Ringo Starr Interview
Infamous Rock journalist and internationally acclaimed interviewer Claude Balzac recently sat down for an in depth conversation with the legend and International treasure, Ringo Starr.
Madhouse Magazine: Hi Ringo, thanks for hanging with me today. It is great to see you again.
Ringo Starr: Great to see you Claude. Last time I saw you was at The Rainbow in Los Angeles. You were the last member to be inducted into the Hollywood Vampires drinking club. After that night we hung out I literally threw up my guts and had to have 12 feet of my intestines removed. I have a semicolon now.
Madhouse: Yes those were good times. So you had a rough time growing up.
Ringo: Yes at age 6 I developed appendicitis. Then during surgery I contracted peritonitis. Then I fell into a coma for 2 years. The day I was released, I contracted tuberculosis. At that point I was admitted to a sanatorium for 2 years. That is the reason I am a germaphobe and do not shake hands. I prefer deep mouth kissing. Did you know the hands contain much more germs than the mouth or the butthole.
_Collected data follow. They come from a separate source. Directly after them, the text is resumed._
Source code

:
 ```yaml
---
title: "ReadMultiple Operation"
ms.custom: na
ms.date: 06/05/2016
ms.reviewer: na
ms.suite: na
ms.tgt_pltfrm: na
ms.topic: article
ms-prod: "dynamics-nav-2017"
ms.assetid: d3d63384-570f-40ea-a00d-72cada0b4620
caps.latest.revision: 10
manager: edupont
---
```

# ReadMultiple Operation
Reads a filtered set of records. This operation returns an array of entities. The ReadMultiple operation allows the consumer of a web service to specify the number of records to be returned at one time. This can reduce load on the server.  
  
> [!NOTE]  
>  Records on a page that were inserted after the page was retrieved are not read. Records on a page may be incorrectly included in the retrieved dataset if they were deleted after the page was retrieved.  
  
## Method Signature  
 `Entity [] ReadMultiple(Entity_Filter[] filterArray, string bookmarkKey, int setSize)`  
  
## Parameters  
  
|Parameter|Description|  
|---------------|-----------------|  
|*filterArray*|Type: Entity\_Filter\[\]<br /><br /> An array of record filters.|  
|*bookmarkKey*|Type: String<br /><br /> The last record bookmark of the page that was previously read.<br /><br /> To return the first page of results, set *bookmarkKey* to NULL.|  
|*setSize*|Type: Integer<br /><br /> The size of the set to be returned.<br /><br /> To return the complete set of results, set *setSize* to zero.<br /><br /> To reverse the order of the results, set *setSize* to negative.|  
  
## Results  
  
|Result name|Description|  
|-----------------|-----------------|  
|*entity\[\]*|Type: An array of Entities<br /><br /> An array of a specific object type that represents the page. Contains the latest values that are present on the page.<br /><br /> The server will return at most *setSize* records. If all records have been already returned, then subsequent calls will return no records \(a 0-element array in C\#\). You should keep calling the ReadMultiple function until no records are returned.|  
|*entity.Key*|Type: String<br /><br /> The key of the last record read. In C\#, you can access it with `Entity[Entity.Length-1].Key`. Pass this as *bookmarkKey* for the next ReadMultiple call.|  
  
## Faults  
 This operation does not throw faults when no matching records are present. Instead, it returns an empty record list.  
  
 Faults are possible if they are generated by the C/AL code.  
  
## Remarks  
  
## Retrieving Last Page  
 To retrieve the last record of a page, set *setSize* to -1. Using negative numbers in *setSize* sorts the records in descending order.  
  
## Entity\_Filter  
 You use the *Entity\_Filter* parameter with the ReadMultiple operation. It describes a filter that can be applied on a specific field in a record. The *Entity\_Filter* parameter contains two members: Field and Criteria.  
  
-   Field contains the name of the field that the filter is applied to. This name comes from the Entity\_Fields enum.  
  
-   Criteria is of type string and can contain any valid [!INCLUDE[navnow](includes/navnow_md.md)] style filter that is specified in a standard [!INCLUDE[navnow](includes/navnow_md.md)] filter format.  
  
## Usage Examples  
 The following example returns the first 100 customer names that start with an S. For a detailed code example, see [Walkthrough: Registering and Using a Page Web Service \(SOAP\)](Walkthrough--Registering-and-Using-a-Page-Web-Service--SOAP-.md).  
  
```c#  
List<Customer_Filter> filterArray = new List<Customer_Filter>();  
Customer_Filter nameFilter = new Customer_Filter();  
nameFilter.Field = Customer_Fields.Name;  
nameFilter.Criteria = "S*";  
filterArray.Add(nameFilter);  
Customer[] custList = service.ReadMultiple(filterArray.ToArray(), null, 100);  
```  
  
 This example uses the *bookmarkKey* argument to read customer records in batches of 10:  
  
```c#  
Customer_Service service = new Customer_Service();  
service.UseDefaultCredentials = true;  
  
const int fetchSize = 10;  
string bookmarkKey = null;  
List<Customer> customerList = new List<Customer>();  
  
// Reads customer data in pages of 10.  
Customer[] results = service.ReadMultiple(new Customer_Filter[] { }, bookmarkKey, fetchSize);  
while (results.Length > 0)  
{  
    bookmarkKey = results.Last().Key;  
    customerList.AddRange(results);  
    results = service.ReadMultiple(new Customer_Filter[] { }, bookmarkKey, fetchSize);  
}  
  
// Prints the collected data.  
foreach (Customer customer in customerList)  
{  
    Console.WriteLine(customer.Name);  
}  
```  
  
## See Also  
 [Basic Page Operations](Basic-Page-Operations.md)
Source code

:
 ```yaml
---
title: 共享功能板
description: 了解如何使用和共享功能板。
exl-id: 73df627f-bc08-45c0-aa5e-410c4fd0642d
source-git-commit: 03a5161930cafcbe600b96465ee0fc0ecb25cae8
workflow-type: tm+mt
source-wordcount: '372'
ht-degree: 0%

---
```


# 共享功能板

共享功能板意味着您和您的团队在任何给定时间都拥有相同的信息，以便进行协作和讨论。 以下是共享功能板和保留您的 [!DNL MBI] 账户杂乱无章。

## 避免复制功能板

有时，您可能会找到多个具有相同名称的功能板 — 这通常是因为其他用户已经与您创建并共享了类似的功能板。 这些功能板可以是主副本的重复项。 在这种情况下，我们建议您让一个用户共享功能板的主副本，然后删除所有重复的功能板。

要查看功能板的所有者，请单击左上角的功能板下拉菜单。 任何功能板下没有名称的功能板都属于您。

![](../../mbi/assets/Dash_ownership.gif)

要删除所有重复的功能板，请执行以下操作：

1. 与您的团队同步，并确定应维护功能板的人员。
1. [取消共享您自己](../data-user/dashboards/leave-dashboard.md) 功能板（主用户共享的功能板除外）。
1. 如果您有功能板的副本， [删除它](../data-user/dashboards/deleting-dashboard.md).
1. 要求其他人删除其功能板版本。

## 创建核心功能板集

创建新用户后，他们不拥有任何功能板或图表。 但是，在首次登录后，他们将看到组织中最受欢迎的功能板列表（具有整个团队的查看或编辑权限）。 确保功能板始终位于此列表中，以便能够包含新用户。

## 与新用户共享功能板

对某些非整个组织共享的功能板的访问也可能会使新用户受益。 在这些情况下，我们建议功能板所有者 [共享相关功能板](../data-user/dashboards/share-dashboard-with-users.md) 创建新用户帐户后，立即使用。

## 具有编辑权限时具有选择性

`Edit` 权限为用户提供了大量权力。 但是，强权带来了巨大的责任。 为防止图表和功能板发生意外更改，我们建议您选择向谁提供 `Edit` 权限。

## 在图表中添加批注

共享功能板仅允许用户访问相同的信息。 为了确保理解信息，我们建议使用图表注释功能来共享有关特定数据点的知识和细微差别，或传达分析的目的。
True story.
Pete Best
Madhouse: How do you get along with Pete Best.
Ringo: Pete Best is the worst. I had no problem with him but he had a problem with me. I do not understand why, I had nothing to do with him being fired. I understand it was a traumatic event to be sacked from The biggest band of all time, but why take it out on me. He should be mad at Paul, but he always comes for me.
Madhouse: I understand there have been some incidents recently
Ringo: Yes he attacked me at the Get Back premiere. I admit I started it with a joke. I handed my keys to Pete as if he was the valet. I said The Black BMW. I thought that was funny but he did not and took the keys and threw them into the Orange Julius dispenser. I then replied to go get your effing shinebox. Everyone laughed and he felt humiliated.
Madhouse: Was that the end of it
Ringo: No Pete ran off and returned a few minutes later with a handful of drumsticks and drum paraphernalia. He immediately tackled me and screamed,You took my job, dam you. Now you are going to sign all of this stuff and I am going to sell them on Ebay. Pete was bashing me over the head with a bass drum and jammed a drumstick up my nose before being pulled off by Sean Lennon. I was not injured and told Pete that he should know Nothing will be signed after the 20th of October!” It’s going to be tossed. I’m warning you with peace and love. I have too much to do, so no more fan mail! And no objects to be signed. Nothing! Anyway, peace and love, peace and love.
Madhouse: Did you guys make up after that
Ringo: Well I thought we did but then I hear he was caught rubbing his bollocks on my drum kit at the Rock n Roll Hall of Fame. Yes that’s right, Pete was rubbing his ‘nads and taint all over my drum kit. I told the Rock Hall they can keep that kit. I definitely do not want that back.
Madhouse: Well hopefully someday you guys will work that out. Anyway you are Sir Ringo. You have been knighted. How did that go?
Sir Ringo
Ringo: Oh boy that was a disaster. The ceremony took place at Buckingham Palace, and Prince William was just to tap me on both shoulders with a sword, say a few words, and be done with it. I was nervous but during the ceremony I felt immense pain from my ear and felt something warm on my neck. I didn’t think anything more about it, I thought I was sweating, but it turns out it was blood. The Prince accidentally sliced my ear with the sword, and blood was running down my neck.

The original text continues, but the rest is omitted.